(Beginning of Input data)

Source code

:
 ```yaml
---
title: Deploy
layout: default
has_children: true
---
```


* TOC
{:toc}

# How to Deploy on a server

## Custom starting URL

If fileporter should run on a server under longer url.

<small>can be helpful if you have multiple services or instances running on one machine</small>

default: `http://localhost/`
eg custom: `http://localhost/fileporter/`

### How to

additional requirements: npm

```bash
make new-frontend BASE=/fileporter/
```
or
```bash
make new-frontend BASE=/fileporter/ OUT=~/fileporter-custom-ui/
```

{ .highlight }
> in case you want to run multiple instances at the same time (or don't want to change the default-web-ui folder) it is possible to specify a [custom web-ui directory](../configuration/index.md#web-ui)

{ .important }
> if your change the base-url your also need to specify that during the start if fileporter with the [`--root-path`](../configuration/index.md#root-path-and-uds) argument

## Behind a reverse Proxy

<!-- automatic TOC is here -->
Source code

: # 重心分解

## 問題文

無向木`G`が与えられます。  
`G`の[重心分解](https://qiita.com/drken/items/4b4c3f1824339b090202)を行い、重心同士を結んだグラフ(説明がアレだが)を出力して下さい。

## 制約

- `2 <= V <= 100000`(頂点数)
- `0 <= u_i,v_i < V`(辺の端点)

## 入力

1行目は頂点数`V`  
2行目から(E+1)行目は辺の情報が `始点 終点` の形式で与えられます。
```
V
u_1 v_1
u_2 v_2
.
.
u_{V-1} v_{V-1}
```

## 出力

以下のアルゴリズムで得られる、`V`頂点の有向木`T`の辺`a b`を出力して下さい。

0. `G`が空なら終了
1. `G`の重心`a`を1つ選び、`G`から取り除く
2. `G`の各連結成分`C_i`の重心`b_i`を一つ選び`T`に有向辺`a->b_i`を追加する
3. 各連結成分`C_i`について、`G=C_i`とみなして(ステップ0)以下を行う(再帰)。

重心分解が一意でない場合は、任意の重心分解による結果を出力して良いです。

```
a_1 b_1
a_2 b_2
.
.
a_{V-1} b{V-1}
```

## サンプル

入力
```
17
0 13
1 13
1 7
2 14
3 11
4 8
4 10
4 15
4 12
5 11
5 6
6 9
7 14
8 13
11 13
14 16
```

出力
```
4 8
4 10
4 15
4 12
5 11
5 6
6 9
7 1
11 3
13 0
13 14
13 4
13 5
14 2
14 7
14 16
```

(End of Input data)

> What is required:
What you give back must match the material word for word.

> Solution to this problem:
Source code

:
 ```yaml
---
title: Deploy
layout: default
has_children: true
---
```


* TOC
{:toc}

# How to Deploy on a server

## Custom starting URL

If fileporter should run on a server under longer url.

<small>can be helpful if you have multiple services or instances running on one machine</small>

default: `http://localhost/`
eg custom: `http://localhost/fileporter/`

### How to

additional requirements: npm

```bash
make new-frontend BASE=/fileporter/
```
or
```bash
make new-frontend BASE=/fileporter/ OUT=~/fileporter-custom-ui/
```

{ .highlight }
> in case you want to run multiple instances at the same time (or don't want to change the default-web-ui folder) it is possible to specify a [custom web-ui directory](../configuration/index.md#web-ui)

{ .important }
> if your change the base-url your also need to specify that during the start if fileporter with the [`--root-path`](../configuration/index.md#root-path-and-uds) argument

## Behind a reverse Proxy

<!-- automatic TOC is here -->
Source code

: # 重心分解

## 問題文

無向木`G`が与えられます。  
`G`の[重心分解](https://qiita.com/drken/items/4b4c3f1824339b090202)を行い、重心同士を結んだグラフ(説明がアレだが)を出力して下さい。

## 制約

- `2 <= V <= 100000`(頂点数)
- `0 <= u_i,v_i < V`(辺の端点)

## 入力

1行目は頂点数`V`  
2行目から(E+1)行目は辺の情報が `始点 終点` の形式で与えられます。
```
V
u_1 v_1
u_2 v_2
.
.
u_{V-1} v_{V-1}
```

## 出力

以下のアルゴリズムで得られる、`V`頂点の有向木`T`の辺`a b`を出力して下さい。

0. `G`が空なら終了
1. `G`の重心`a`を1つ選び、`G`から取り除く
2. `G`の各連結成分`C_i`の重心`b_i`を一つ選び`T`に有向辺`a->b_i`を追加する
3. 各連結成分`C_i`について、`G=C_i`とみなして(ステップ0)以下を行う(再帰)。

重心分解が一意でない場合は、任意の重心分解による結果を出力して良いです。

```
a_1 b_1
a_2 b_2
.
.
a_{V-1} b{V-1}
```

## サンプル

入力
```
17
0 13
1 13
1 7
2 14
3 11
4 8
4 10
4 15
4 12
5 11
5 6
6 9
7 14
8 13
11 13
14 16
```

出力
```
4 8
4 10
4 15
4 12
5 11
5 6
6 9
7 1
11 3
13 0
13 14
13 4
13 5
14 2
14 7
14 16
```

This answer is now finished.